Other users, if they have the "sales" role will see the result of calling results_for_sales.

Finally, users that have neither the "exec" nor the "sales" roles will be presented the result of the results_for_others function.

Now if a user is authenticated with the user credentials, printing the relevant information is done with the following code: 

print(f"Results: {result_filter.get_traits(user)()}")
The role traits are retrieved from the filter for that particular user. Because we know these traits are a function, we evaluate it, so we get the expected string at the end of the journey.

Note that is a user has both the "exec" and the "sales" roles (the CSO, COO or CFO might), the filter is built so that this user only gets the Exec level information output.

Role Traits for GUI pages

Taipy GUI Enterprise edition uses role traits to select pages that user can display.

The AuthorizedPage class lets you specify a role traits filter where both the success and failure cases must be a page renderer (an instance of Markdown, Html, or gui.builder.Page instance - see the section on Page Renderers for more information).
Instead of calling Gui.add_page() for the page renderer, you will use the same API, providing the defined AuthorizedPage instance.
When the requested page is an AuthorizedPage, the role traits filter is triggered so that the relevant page renderer is used to display the page that the user can see and interact with.

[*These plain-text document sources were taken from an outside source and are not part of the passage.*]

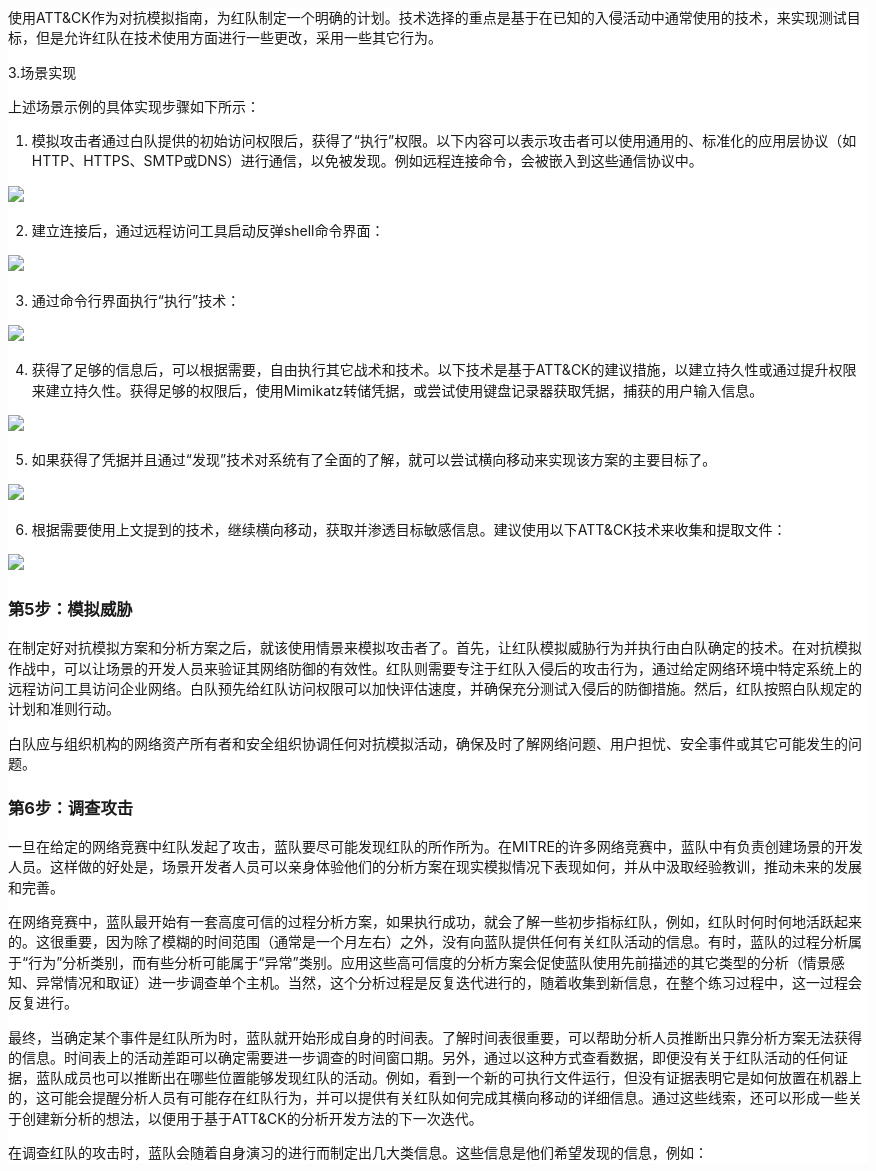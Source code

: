 使用ATT&amp;CK作为对抗模拟指南，为红队制定一个明确的计划。技术选择的重点是基于在已知的入侵活动中通常使用的技术，来实现测试目标，但是允许红队在技术使用方面进行一些更改，采用一些其它行为。

3.场景实现

上述场景示例的具体实现步骤如下所示：

1) 模拟攻击者通过白队提供的初始访问权限后，获得了“执行”权限。以下内容可以表示攻击者可以使用通用的、标准化的应用层协议（如HTTP、HTTPS、SMTP或DNS）进行通信，以免被发现。例如远程连接命令，会被嵌入到这些通信协议中。

[![](https://p1.ssl.qhimg.com/t01d3d033b38a60838a.png)](https://p1.ssl.qhimg.com/t01d3d033b38a60838a.png)

2) 建立连接后，通过远程访问工具启动反弹shell命令界面：

[![](https://p3.ssl.qhimg.com/t018ae1622917e23b99.png)](https://p3.ssl.qhimg.com/t018ae1622917e23b99.png)

3) 通过命令行界面执行“执行”技术：

[![](https://p2.ssl.qhimg.com/t01cc9892db209242f8.png)](https://p2.ssl.qhimg.com/t01cc9892db209242f8.png)

4) 获得了足够的信息后，可以根据需要，自由执行其它战术和技术。以下技术是基于ATT&amp;CK的建议措施，以建立持久性或通过提升权限来建立持久性。获得足够的权限后，使用Mimikatz转储凭据，或尝试使用键盘记录器获取凭据，捕获的用户输入信息。

[![](https://p5.ssl.qhimg.com/t0143d89ae38ac5c495.png)](https://p5.ssl.qhimg.com/t0143d89ae38ac5c495.png)

5) 如果获得了凭据并且通过“发现”技术对系统有了全面的了解，就可以尝试横向移动来实现该方案的主要目标了。

[![](https://p1.ssl.qhimg.com/t01e696a71e75d2533b.png)](https://p1.ssl.qhimg.com/t01e696a71e75d2533b.png)

6) 根据需要使用上文提到的技术，继续横向移动，获取并渗透目标敏感信息。建议使用以下ATT&amp;CK技术来收集和提取文件：

[![](https://p5.ssl.qhimg.com/t01a3d72f3cbb4c228c.png)](https://p5.ssl.qhimg.com/t01a3d72f3cbb4c228c.png)

### 第5步：模拟威胁

在制定好对抗模拟方案和分析方案之后，就该使用情景来模拟攻击者了。首先，让红队模拟威胁行为并执行由白队确定的技术。在对抗模拟作战中，可以让场景的开发人员来验证其网络防御的有效性。红队则需要专注于红队入侵后的攻击行为，通过给定网络环境中特定系统上的远程访问工具访问企业网络。白队预先给红队访问权限可以加快评估速度，并确保充分测试入侵后的防御措施。然后，红队按照白队规定的计划和准则行动。

白队应与组织机构的网络资产所有者和安全组织协调任何对抗模拟活动，确保及时了解网络问题、用户担忧、安全事件或其它可能发生的问题。

### 第6步：调查攻击

一旦在给定的网络竞赛中红队发起了攻击，蓝队要尽可能发现红队的所作所为。在MITRE的许多网络竞赛中，蓝队中有负责创建场景的开发人员。这样做的好处是，场景开发者人员可以亲身体验他们的分析方案在现实模拟情况下表现如何，并从中汲取经验教训，推动未来的发展和完善。

在网络竞赛中，蓝队最开始有一套高度可信的过程分析方案，如果执行成功，就会了解一些初步指标红队，例如，红队时何时何地活跃起来的。这很重要，因为除了模糊的时间范围（通常是一个月左右）之外，没有向蓝队提供任何有关红队活动的信息。有时，蓝队的过程分析属于“行为”分析类别，而有些分析可能属于“异常”类别。应用这些高可信度的分析方案会促使蓝队使用先前描述的其它类型的分析（情景感知、异常情况和取证）进一步调查单个主机。当然，这个分析过程是反复迭代进行的，随着收集到新信息，在整个练习过程中，这一过程会反复进行。

最终，当确定某个事件是红队所为时，蓝队就开始形成自身的时间表。了解时间表很重要，可以帮助分析人员推断出只靠分析方案无法获得的信息。时间表上的活动差距可以确定需要进一步调查的时间窗口期。另外，通过以这种方式查看数据，即便没有关于红队活动的任何证据，蓝队成员也可以推断出在哪些位置能够发现红队的活动。例如，看到一个新的可执行文件运行，但没有证据表明它是如何放置在机器上的，这可能会提醒分析人员有可能存在红队行为，并可以提供有关红队如何完成其横向移动的详细信息。通过这些线索，还可以形成一些关于创建新分析的想法，以便用于基于ATT&amp;CK的分析开发方法的下一次迭代。

在调查红队的攻击时，蓝队会随着自身演习的进行而制定出几大类信息。这些信息是他们希望发现的信息，例如：

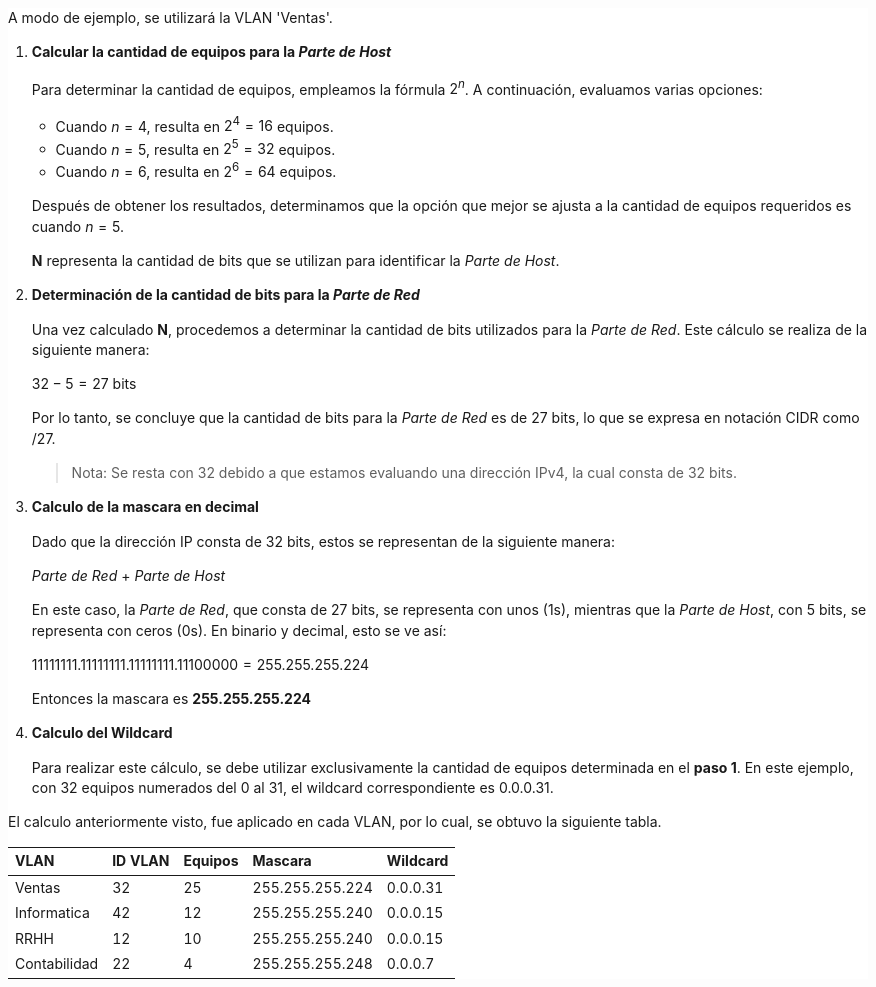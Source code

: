 A modo de ejemplo, se utilizará la VLAN 'Ventas'.

1. **Calcular la cantidad de equipos para la _Parte de Host_**

    Para determinar la cantidad de equipos, empleamos la fórmula $2^n$. A continuación, evaluamos varias opciones:

    * Cuando $n=4$, resulta en $2^4 = 16$ equipos.
    * Cuando $n=5$, resulta en $2^5 = 32$ equipos.
    * Cuando $n=6$, resulta en $2^6 = 64$ equipos.

    Después de obtener los resultados, determinamos que la opción que mejor se ajusta a la cantidad de equipos requeridos es cuando $n=5$.

    **N** representa la cantidad de bits que se utilizan para identificar la _Parte de Host_.

2. **Determinación de la cantidad de bits para la _Parte de Red_**

    Una vez calculado **N**, procedemos a determinar la cantidad de bits utilizados para la _Parte de Red_. Este cálculo se realiza de la siguiente manera:

    $32 - 5 = 27$ bits

    Por lo tanto, se concluye que la cantidad de bits para la _Parte de Red_ es de 27 bits, lo que se expresa en notación CIDR como /27.

    > Nota: Se resta con 32 debido a que estamos evaluando una dirección IPv4, la cual consta de 32 bits.

3. **Calculo de la mascara en decimal**

    Dado que la dirección IP consta de 32 bits, estos se representan de la siguiente manera:

    _Parte de Red_ + _Parte de Host_

    En este caso, la _Parte de Red_, que consta de 27 bits, se representa con unos (1s), mientras que la _Parte de Host_, con 5 bits, se representa con ceros (0s). En binario y decimal, esto se ve así:

    $11111111.11111111.11111111.11100000 = 255.255.255.224$

    Entonces la mascara es **255.255.255.224**

4. **Calculo del Wildcard**

    Para realizar este cálculo, se debe utilizar exclusivamente la cantidad de equipos determinada en el **paso 1**. En este ejemplo, con 32 equipos numerados del 0 al 31, el wildcard correspondiente es 0.0.0.31.

El calculo anteriormente visto, fue aplicado en cada VLAN, por lo cual, se obtuvo la siguiente tabla.

|VLAN|ID VLAN|Equipos|Mascara|Wildcard|
|:----|:----|:----|:----|:----|
|Ventas|32|25|255.255.255.224|0.0.0.31|
|Informatica|42|12|255.255.255.240|0.0.0.15|
|RRHH|12|10|255.255.255.240|0.0.0.15|
|Contabilidad|22|4|255.255.255.248|0.0.0.7|
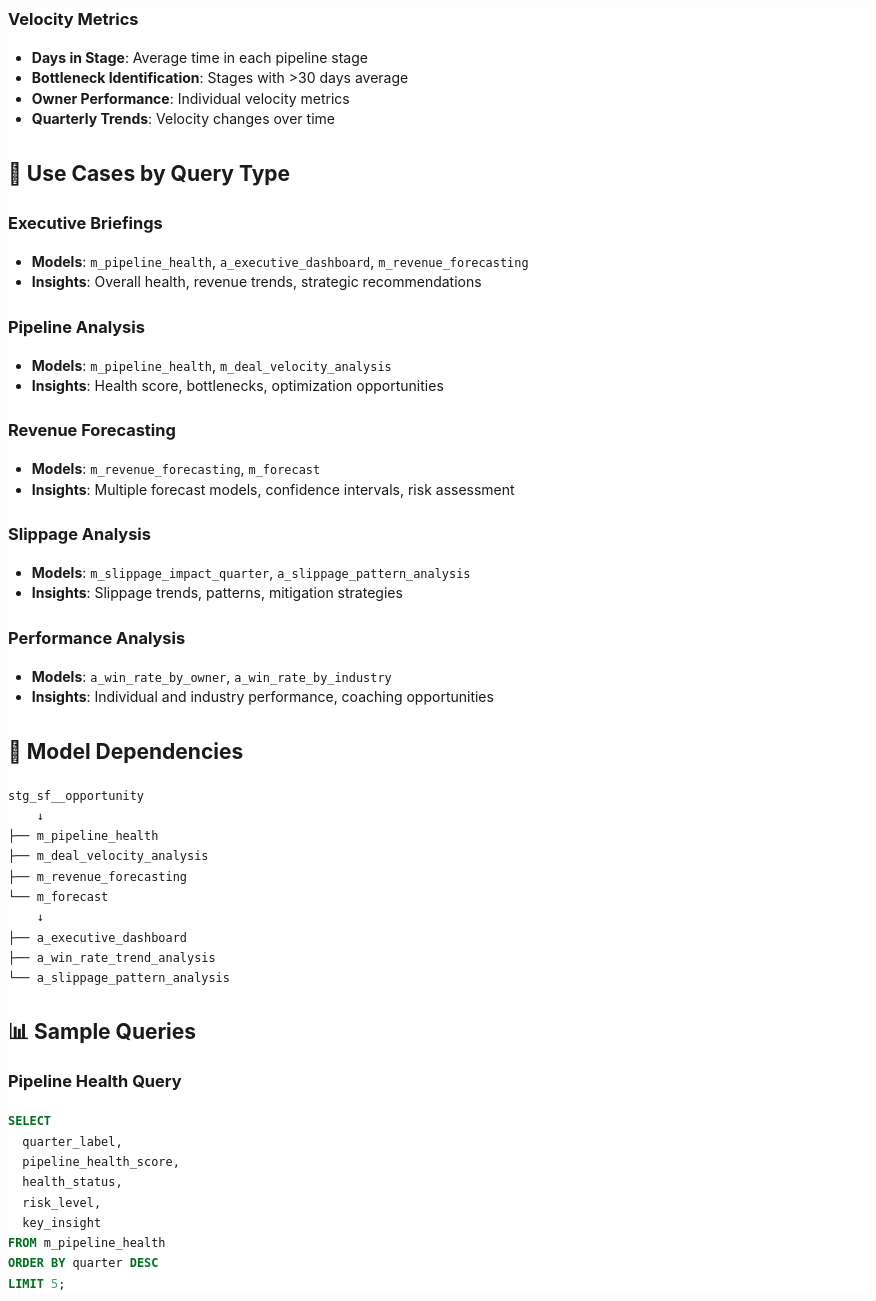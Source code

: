 ### **Velocity Metrics**
- **Days in Stage**: Average time in each pipeline stage
- **Bottleneck Identification**: Stages with >30 days average
- **Owner Performance**: Individual velocity metrics
- **Quarterly Trends**: Velocity changes over time

## 🎯 **Use Cases by Query Type**

### **Executive Briefings**
- **Models**: `m_pipeline_health`, `a_executive_dashboard`, `m_revenue_forecasting`
- **Insights**: Overall health, revenue trends, strategic recommendations

### **Pipeline Analysis**
- **Models**: `m_pipeline_health`, `m_deal_velocity_analysis`
- **Insights**: Health score, bottlenecks, optimization opportunities

### **Revenue Forecasting**
- **Models**: `m_revenue_forecasting`, `m_forecast`
- **Insights**: Multiple forecast models, confidence intervals, risk assessment

### **Slippage Analysis**
- **Models**: `m_slippage_impact_quarter`, `a_slippage_pattern_analysis`
- **Insights**: Slippage trends, patterns, mitigation strategies

### **Performance Analysis**
- **Models**: `a_win_rate_by_owner`, `a_win_rate_by_industry`
- **Insights**: Individual and industry performance, coaching opportunities

## 🔧 **Model Dependencies**

```
stg_sf__opportunity
    ↓
├── m_pipeline_health
├── m_deal_velocity_analysis
├── m_revenue_forecasting
└── m_forecast
    ↓
├── a_executive_dashboard
├── a_win_rate_trend_analysis
└── a_slippage_pattern_analysis
```

## 📊 **Sample Queries**

### **Pipeline Health Query**
```sql
SELECT 
  quarter_label,
  pipeline_health_score,
  health_status,
  risk_level,
  key_insight
FROM m_pipeline_health
ORDER BY quarter DESC
LIMIT 5;
```
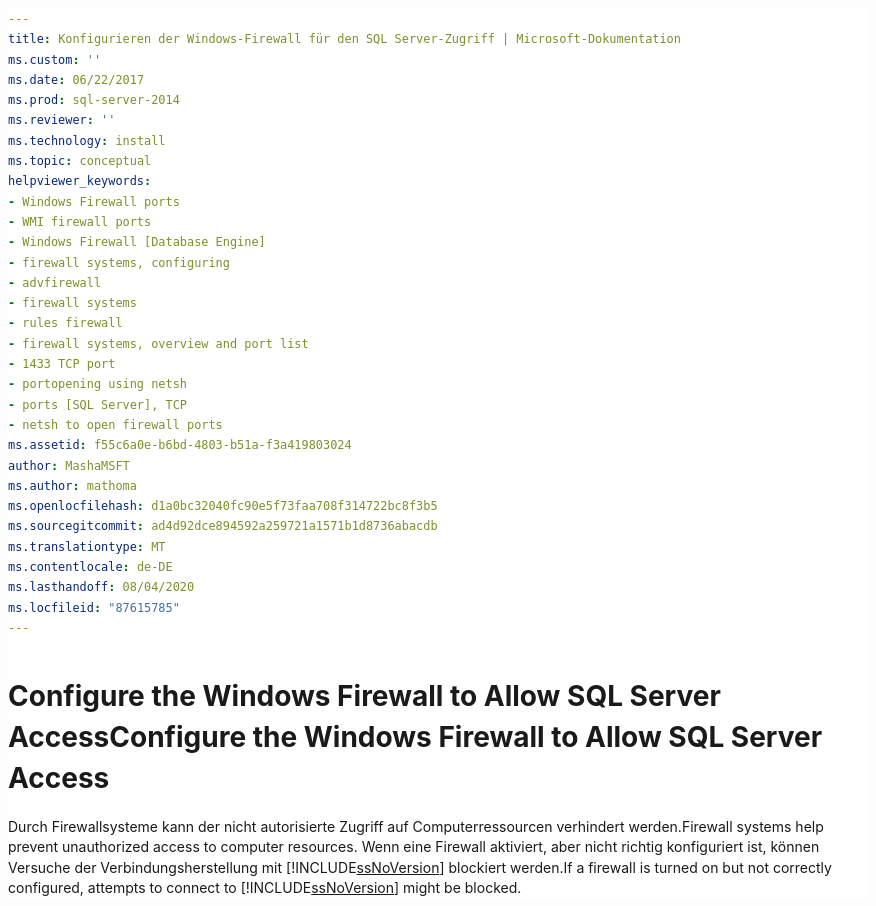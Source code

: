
 ```yaml
---
title: Konfigurieren der Windows-Firewall für den SQL Server-Zugriff | Microsoft-Dokumentation
ms.custom: ''
ms.date: 06/22/2017
ms.prod: sql-server-2014
ms.reviewer: ''
ms.technology: install
ms.topic: conceptual
helpviewer_keywords:
- Windows Firewall ports
- WMI firewall ports
- Windows Firewall [Database Engine]
- firewall systems, configuring
- advfirewall
- firewall systems
- rules firewall
- firewall systems, overview and port list
- 1433 TCP port
- portopening using netsh
- ports [SQL Server], TCP
- netsh to open firewall ports
ms.assetid: f55c6a0e-b6bd-4803-b51a-f3a419803024
author: MashaMSFT
ms.author: mathoma
ms.openlocfilehash: d1a0bc32040fc90e5f73faa708f314722bc8f3b5
ms.sourcegitcommit: ad4d92dce894592a259721a1571b1d8736abacdb
ms.translationtype: MT
ms.contentlocale: de-DE
ms.lasthandoff: 08/04/2020
ms.locfileid: "87615785"
---
```

# <a name="configure-the-windows-firewall-to-allow-sql-server-access"></a><span data-ttu-id="4a2fc-102">Configure the Windows Firewall to Allow SQL Server Access</span><span class="sxs-lookup"><span data-stu-id="4a2fc-102">Configure the Windows Firewall to Allow SQL Server Access</span></span>
  <span data-ttu-id="4a2fc-103">Durch Firewallsysteme kann der nicht autorisierte Zugriff auf Computerressourcen verhindert werden.</span><span class="sxs-lookup"><span data-stu-id="4a2fc-103">Firewall systems help prevent unauthorized access to computer resources.</span></span> <span data-ttu-id="4a2fc-104">Wenn eine Firewall aktiviert, aber nicht richtig konfiguriert ist, können Versuche der Verbindungsherstellung mit [!INCLUDE[ssNoVersion](../../includes/ssnoversion-md.md)] blockiert werden.</span><span class="sxs-lookup"><span data-stu-id="4a2fc-104">If a firewall is turned on but not correctly configured, attempts to connect to [!INCLUDE[ssNoVersion](../../includes/ssnoversion-md.md)] might be blocked.</span></span>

The documentation for AuthorizedPage shows an example of how to use this functionality.

Permissions for Scenario and Data Management

You can control the access to the functionalities exposed by The Taipy entities (Data nodes, Tasks, scenarios, ...).

Taipy Scenario and Da uses four predefined user roles names that can be assigned to users. Each of these predefined roles provide a different set of capabilities and are described in details below.

Note

"Caution: If the application relies on the LDAP authentication, note that Taipy does not provide functions to populate the predefined user roles to the user's LDAP server. The user is expected to populate the roles themselves."

"TAIPY_READER"

  • A reader ("TAIPY_READER" role) has the permission to view the various entities and related data in a data node.
  • A reader, however, cannot create, edit, delete an entity or edit the data in a data node manually. Readers are not permitted to submit tasks, sequences, or scenarios, subscribe or unsubscribe to an execution or cancel, pause or resume any job.

"TAIPY_EDITOR"

  • An editor ("TAIPY_EDITOR" role) has the permission to view, create, edit and delete the various entities and related data in data node.
  • An editor, however, cannot execute any task, sequence, or scenario, subscribe or unsubscribe to an execution or cancel, pause or resume any job.

"TAIPY_EXECUTOR"

  • An executor ("TAIPY_EXECUTOR" role) has the permission to view the various entities, and related data in the data node, submit tasks, sequences or scenarios for execution, subscribe or unsubscribe an execution, and cancel, pause or resume any job.
  • An executor, however, cannot create, edit or delete the various entities, and related data in data node.

"TAIPY_ADMIN"

  • An admin ("TAIPY_ADMIN" role) is not restricted at all.
    An admin is able to perform all actions available to other roles with no restrictions.